08:16It must not be repeated anywhere in the world.
08:21The cry went up from Parliament and people alike.
08:25Something must be done.
08:31The Bulgarian cause was taken up by the grand old man himself,
08:36liberal statesman William Gladstone, now on the back benches.
08:41Incensed by Turkish villainy, he published a lengthy pamphlet,
08:46which proposed a whole new values-based foreign policy.
08:51It was the nation's moral duty to intervene and to prevent further atrocities.
08:57There have been perpetrated crimes and outrages so vast in scale
09:02as to exceed all modern example.
09:05These are the Bulgarian horrors.
09:07And the question is, what can and should be done,
09:11either to punish or to brand or to prevent?
09:16Gladstone's idealistic call to arms was a sensation.
09:20200,000 copies of his pamphlet were sold within a month,
09:24spawning a national moral crusade against the government's traditional policy
09:29of alliance with the Turk.
09:31I think Gladstone was right about the Turkish massacres,
09:35the importance of Britain trying to stand up for oppressed populations,
09:41and recognising what had become, since the time of the Congress of Vienna,
09:46the much stronger pressure for nationality to be recognised,
09:50for people to be able to determine their own future.
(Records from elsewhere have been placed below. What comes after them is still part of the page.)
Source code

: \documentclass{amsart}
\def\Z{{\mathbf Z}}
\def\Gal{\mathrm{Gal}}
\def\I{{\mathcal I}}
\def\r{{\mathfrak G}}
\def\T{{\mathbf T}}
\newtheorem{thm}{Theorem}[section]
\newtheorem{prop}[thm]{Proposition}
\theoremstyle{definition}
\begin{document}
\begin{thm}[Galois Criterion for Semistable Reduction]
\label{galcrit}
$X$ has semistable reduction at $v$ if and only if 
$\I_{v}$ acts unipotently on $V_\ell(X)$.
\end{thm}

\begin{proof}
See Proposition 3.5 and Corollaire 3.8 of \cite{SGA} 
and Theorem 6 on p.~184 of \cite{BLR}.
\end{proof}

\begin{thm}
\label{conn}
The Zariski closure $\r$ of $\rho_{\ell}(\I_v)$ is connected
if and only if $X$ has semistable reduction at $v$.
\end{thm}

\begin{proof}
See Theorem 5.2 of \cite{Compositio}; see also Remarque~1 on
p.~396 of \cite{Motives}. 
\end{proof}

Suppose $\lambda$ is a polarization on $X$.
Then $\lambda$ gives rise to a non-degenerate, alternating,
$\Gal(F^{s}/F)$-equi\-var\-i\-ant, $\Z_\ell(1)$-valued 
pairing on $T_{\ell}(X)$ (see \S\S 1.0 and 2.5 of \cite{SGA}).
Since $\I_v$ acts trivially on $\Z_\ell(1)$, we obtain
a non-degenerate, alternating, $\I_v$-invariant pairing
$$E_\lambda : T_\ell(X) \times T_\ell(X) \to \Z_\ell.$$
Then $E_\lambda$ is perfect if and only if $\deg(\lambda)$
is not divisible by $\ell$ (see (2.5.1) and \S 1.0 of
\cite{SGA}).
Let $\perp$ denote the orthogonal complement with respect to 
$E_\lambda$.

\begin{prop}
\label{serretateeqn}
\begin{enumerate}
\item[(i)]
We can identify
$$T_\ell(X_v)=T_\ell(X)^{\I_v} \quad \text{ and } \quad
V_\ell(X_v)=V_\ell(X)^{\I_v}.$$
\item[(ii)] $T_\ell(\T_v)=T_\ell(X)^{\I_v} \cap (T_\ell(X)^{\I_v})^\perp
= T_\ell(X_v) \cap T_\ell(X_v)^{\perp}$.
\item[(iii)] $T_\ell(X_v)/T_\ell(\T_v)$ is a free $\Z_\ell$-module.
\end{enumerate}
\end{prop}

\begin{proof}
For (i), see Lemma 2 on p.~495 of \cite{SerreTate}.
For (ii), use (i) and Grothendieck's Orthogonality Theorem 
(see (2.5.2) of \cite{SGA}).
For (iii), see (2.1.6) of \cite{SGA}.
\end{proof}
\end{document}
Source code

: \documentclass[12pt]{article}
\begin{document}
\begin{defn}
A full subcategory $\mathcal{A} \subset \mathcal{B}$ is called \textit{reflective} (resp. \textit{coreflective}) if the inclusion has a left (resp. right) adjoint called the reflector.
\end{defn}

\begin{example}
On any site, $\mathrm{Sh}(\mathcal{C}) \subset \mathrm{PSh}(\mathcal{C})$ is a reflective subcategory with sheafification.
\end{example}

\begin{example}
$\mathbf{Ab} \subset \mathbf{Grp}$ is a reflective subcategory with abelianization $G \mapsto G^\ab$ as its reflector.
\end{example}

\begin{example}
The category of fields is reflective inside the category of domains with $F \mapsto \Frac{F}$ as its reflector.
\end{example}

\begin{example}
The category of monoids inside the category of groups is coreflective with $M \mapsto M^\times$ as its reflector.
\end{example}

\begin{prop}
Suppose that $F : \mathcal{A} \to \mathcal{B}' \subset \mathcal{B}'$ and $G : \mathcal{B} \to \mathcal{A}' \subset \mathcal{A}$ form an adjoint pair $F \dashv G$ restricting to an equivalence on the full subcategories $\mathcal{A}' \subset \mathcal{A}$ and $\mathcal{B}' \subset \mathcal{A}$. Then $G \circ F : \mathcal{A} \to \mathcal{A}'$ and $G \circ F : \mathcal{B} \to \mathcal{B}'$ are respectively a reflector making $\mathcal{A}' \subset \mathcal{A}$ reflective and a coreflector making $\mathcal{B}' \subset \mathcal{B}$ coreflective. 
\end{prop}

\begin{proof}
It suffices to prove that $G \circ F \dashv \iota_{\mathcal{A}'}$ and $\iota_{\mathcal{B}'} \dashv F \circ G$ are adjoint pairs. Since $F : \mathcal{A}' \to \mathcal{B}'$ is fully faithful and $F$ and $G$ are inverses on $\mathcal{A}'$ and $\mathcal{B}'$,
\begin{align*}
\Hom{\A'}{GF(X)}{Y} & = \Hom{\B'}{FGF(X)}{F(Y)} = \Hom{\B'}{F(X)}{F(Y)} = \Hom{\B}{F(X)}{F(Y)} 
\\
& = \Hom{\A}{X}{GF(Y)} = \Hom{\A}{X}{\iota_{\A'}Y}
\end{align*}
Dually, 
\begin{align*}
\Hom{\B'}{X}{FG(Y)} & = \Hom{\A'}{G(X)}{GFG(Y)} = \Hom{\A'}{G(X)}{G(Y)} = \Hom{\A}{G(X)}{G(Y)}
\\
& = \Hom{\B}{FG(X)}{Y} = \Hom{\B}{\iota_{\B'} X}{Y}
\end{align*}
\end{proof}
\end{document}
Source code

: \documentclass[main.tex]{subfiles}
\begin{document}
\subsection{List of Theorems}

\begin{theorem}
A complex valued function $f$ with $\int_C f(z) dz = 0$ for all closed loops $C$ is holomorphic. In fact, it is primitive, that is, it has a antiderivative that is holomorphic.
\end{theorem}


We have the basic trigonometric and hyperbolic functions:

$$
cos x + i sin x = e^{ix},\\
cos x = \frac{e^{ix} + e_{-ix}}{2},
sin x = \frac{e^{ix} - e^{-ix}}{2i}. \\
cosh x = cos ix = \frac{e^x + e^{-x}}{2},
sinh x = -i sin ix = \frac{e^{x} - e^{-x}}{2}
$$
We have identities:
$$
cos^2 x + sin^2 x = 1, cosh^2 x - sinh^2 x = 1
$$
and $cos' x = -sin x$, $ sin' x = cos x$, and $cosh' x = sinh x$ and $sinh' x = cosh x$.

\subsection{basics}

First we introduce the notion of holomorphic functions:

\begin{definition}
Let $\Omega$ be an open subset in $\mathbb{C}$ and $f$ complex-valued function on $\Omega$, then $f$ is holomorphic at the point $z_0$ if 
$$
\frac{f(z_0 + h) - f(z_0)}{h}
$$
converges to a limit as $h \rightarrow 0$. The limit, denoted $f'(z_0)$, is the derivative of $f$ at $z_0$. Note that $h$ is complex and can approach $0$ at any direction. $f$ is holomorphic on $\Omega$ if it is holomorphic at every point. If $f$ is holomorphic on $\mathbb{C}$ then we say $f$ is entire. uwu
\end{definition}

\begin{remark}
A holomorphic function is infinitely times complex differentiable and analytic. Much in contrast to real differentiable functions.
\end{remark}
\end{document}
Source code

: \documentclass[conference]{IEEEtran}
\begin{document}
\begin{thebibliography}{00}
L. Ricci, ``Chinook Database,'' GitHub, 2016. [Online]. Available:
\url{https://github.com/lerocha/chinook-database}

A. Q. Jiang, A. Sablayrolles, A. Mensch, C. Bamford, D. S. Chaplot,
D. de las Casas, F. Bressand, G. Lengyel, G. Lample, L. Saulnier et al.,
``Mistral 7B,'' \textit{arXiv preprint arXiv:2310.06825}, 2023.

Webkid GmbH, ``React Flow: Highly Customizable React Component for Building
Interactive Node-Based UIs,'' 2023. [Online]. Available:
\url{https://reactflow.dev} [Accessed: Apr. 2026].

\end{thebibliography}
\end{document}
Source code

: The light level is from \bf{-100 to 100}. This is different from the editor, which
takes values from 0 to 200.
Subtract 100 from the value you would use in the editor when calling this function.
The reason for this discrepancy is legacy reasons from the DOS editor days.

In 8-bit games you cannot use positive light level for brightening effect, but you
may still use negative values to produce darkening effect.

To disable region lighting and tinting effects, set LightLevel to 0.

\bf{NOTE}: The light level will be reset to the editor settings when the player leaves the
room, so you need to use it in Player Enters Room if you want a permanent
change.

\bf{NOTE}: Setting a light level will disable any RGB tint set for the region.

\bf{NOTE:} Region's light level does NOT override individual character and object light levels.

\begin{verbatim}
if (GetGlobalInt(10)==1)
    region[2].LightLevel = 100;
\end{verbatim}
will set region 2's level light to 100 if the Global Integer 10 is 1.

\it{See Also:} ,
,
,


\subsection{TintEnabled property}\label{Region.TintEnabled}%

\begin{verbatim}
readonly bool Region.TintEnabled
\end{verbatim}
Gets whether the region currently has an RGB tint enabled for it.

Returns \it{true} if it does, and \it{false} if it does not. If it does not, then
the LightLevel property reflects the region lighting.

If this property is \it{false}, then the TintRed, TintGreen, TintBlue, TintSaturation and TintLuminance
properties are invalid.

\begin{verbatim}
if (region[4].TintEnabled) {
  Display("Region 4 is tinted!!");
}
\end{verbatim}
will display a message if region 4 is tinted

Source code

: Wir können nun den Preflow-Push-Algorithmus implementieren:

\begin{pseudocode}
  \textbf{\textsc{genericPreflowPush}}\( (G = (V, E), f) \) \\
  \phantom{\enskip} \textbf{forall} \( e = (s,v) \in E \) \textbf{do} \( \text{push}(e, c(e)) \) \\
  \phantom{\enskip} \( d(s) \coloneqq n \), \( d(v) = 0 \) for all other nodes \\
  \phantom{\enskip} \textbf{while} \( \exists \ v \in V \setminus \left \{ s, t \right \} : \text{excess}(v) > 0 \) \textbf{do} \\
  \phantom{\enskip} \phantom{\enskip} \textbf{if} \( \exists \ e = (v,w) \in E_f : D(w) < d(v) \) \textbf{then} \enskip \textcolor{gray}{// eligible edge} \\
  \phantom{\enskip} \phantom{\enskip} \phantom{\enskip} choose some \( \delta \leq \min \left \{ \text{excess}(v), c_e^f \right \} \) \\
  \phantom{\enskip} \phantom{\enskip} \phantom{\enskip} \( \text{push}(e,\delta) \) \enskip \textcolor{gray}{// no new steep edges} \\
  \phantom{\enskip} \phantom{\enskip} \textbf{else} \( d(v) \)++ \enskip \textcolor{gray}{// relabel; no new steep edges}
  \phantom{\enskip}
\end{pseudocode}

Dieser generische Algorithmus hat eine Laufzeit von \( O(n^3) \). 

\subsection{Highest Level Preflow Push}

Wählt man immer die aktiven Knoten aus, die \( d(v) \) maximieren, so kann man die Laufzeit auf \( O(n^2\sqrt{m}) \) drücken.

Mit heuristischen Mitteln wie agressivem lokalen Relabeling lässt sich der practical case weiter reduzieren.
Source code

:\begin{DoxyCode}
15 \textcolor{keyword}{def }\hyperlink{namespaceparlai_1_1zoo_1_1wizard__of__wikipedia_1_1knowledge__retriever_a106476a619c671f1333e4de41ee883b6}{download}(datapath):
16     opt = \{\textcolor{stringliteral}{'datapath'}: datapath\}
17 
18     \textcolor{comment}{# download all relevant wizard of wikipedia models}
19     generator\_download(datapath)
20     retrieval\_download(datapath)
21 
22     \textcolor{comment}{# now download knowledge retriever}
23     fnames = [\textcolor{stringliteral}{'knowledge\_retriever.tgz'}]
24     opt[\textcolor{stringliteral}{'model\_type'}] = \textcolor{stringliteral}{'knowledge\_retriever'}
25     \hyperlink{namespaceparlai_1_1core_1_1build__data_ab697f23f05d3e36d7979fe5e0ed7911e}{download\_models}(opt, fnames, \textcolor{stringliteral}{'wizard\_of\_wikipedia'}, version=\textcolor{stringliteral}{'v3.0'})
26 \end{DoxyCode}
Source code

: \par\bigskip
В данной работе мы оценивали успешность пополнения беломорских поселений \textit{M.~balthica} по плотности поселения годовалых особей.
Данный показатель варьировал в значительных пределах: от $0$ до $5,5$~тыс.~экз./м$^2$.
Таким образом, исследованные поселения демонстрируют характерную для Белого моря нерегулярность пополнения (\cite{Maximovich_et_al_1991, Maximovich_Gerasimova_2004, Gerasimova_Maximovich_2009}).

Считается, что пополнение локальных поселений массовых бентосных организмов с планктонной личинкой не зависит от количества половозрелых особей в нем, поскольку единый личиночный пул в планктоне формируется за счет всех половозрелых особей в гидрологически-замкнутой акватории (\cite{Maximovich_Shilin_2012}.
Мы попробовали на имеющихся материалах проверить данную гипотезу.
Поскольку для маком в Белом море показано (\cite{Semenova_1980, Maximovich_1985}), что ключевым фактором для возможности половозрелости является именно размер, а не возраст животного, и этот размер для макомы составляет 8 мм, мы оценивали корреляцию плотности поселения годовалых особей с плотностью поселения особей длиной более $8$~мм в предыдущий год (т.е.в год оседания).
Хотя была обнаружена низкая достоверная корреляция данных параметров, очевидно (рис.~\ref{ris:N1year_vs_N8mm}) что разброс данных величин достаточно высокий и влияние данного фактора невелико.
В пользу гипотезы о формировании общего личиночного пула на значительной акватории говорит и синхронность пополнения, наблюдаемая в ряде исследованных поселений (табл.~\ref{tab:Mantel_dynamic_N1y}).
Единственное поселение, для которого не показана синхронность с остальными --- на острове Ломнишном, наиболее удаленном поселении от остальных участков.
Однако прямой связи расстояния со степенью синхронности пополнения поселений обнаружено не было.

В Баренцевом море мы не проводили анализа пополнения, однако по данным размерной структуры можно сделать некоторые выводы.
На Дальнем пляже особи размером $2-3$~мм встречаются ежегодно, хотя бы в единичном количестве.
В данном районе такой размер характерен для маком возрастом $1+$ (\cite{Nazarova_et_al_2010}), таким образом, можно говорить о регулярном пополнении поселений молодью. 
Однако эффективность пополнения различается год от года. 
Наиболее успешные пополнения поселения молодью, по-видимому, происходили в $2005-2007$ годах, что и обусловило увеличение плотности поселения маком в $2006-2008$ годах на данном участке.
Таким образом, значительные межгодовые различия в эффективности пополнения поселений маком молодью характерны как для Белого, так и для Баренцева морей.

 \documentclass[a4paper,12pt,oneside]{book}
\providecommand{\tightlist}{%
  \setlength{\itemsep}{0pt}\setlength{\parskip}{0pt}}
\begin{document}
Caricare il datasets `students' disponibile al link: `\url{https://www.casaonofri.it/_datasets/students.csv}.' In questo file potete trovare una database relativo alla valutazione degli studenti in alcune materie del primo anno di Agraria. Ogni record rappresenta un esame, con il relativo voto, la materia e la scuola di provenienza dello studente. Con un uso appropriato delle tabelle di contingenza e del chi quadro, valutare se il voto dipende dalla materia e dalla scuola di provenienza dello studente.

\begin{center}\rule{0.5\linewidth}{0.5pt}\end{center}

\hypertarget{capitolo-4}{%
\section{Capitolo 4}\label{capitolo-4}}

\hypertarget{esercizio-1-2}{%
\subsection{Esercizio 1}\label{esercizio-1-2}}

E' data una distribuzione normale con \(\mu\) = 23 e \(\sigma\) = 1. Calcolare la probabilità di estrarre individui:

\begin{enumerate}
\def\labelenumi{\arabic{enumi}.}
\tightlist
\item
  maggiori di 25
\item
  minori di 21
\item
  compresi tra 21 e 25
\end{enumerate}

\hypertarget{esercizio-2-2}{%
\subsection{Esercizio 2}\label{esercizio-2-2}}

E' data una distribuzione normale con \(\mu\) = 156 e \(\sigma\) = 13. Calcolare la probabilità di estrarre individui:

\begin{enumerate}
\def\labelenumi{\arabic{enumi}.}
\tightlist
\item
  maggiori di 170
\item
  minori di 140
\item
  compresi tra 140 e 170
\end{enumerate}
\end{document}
09:53And I think Gladstone picked up that and rode on that wave of a world
09:59which gave greater recognition to people being able to decide more of their own affairs.
10:06Over the next few months, hundreds of demonstrations took place
10:10throughout the land, expressing their support for an ethical foreign policy.
10:17There's a tendency to think that 24-hour wall-to-wall television
10:21has somehow created a completely new world.
10:24People have been under pressure from the media over foreign policy
10:28all through history.
10:30It's just different type of pressure, and something must be done.
10:35It's the consistent cry.
10:37And sadly, quite often big mistakes are taken in order to respond to this.
10:42Press and public opinion have an enormous influence on foreign policy these days.
10:48The trouble is that their view of foreign policy
10:52tends to be rather emotional and rather oversimplified.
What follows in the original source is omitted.